Because their foundations were not equally strong.
The same principle holds true for our spiritual life. Two seekers may appear equally steady, yet when the storms of anti-devotional temptation come, some of us give up our devotional practices, whereas others stay firm.
Why the difference?
Because not all seekers have equally strong foundations.
What is our foundation in spiritual life?
It’s our inner connection with Krishna and our conviction to continue that connection, come what may. The connection gives us an experience of higher, devotional happiness and the conviction enables us to persevere in our devotional practices even when that happiness sometimes seems inaccessible due to the mind’s ever-chanting moods. The Bhagavad-gita (06.25) urges us to use our intelligence sustained with conviction (buddhya-dhriti grihitaya) to keep ourselves fixed on the inner spiritual reality. This conviction comes by regular scriptural study sharpened by diligent application. When we are thus convinced, we can take a strong stand internally against the mind’s propositions of worldly pleasure: “Nothing doing; I am a soul meant for far better things than such fleeting unfulfilling pleasures. Krishna will offer me everlasting ever-fulfilling happiness if I just stay faithful to him.”
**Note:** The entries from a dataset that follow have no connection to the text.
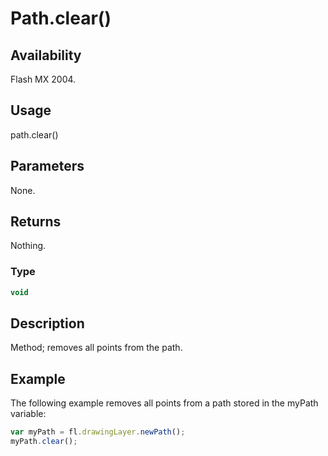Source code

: # Path.clear()

## Availability

Flash MX 2004.

## Usage

path.clear()

## Parameters

None.

## Returns

Nothing.

### Type

```typescript
void
```

## Description

Method; removes all points from the path.

## Example

The following example removes all points from a path stored in the myPath variable:

```javascript
var myPath = fl.drawingLayer.newPath();
myPath.clear();
```
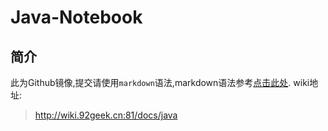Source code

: # Java-Notebook
## 简介
此为Github镜像,提交请使用```markdown```语法,markdown语法参考[点击此处](https://github.com/wotchin/Java-Notebook/blob/master/markdown.md).
wiki地址:
>http://wiki.92geek.cn:81/docs/java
This strong inner stand empowers us to stand strong externally, no matter how alluring the temptation or how extenuating the circumstance. Temptations can afflict us only through the mind. When we say no to the mind, we render the temptations powerless and harmless because we cut off their channel of attack, thereby creating a safe inner haven for ourselves. A haven that enables us to practice devotional service steadily till we are transferred to the ultimate heaven, Krishna’s eternal world of love.
"Gradually, step by step, one should become situated in trance by means of intelligence sustained by full conviction, and thus the mind should be fixed on the self alone and should think of nothing else."